The Oumi OSS launcher can be used to launch jobs on remote clusters. Our launcher integrates with SkyPilot to launch jobs on popular cloud providers (GCP, Lambda, etc.). To enable the Oumi OSS launcher to run on your preferred cloud, make sure to follow the setup instructions in our [launch guide](../user_guides/launch/launch.md).

### 2.1 [optional] Force all job configs to do Oumi OSS editable install

If you're making changes to the Oumi OSS codebase which you can't test locally (ex. training of large 8B+ models), you can use the Oumi OSS launcher to launch remote jobs on GPU clusters and test your changes there. By default, most Oumi OSS configs in the [`configs` directory](https://github.com/oumi-ai/oumi/tree/main/configs) install oumi from PyPI (i.e. `pip install oumi`). However, for the remote job to pick up your local changes, you need to install from your local copy of the repo (i.e. `pip install -e .`).

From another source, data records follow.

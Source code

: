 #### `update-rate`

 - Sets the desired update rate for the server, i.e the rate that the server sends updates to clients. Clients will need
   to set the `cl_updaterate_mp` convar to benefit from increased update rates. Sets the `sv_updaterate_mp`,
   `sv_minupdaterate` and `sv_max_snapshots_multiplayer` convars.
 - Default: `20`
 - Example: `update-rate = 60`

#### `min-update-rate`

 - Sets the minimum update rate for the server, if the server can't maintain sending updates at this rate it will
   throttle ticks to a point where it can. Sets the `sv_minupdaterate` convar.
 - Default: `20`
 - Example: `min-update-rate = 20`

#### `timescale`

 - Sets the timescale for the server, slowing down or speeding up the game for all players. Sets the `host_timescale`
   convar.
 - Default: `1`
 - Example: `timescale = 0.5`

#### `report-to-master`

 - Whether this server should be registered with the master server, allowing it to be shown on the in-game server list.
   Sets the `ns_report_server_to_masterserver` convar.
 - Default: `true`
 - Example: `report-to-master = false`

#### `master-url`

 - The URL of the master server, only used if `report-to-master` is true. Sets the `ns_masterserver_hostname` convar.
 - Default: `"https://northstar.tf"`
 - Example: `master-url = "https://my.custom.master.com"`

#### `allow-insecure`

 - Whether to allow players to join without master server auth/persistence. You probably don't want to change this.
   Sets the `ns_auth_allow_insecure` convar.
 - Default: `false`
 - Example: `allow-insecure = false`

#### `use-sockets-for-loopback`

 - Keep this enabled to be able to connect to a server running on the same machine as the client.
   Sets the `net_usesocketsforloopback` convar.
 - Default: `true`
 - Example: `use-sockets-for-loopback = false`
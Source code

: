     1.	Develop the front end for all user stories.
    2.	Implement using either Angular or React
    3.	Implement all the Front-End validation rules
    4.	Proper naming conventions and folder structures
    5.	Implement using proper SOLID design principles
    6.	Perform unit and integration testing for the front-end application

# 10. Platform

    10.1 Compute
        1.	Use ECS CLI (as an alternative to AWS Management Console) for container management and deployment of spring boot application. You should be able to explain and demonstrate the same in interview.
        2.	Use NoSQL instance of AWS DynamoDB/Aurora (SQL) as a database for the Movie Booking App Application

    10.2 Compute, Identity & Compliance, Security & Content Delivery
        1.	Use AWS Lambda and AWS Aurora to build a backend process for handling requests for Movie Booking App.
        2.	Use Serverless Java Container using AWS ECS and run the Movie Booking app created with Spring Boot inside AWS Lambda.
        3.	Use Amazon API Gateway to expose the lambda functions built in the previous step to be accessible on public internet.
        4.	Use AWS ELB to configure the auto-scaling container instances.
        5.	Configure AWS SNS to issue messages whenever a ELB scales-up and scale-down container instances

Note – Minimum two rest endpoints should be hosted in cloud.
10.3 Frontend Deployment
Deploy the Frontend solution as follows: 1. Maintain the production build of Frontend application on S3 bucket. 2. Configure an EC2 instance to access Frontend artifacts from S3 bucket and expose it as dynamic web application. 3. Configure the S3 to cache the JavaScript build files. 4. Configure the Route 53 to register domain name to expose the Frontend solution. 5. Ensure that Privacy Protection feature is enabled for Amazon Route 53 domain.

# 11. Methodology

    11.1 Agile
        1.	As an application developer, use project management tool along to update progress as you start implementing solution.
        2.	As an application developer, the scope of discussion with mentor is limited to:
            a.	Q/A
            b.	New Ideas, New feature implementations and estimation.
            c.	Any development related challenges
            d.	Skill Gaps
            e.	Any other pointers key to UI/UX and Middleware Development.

To automate this process, you can set the `OUMI_FORCE_EDITABLE_INSTALL` environment variable to `"true"`. This experimental feature will automatically detect and modify oumi PyPI installs to instead install in editable mode from source using regex.

(optional-set-up-huggingface)=

## 3. [optional] Set up HuggingFace

Oumi OSS integrates with HuggingFace (HF) Hub for access to models and datasets. While most models and datasets are publicly accessible, some like Llama are gated, requiring you to be logged in and be approved for access.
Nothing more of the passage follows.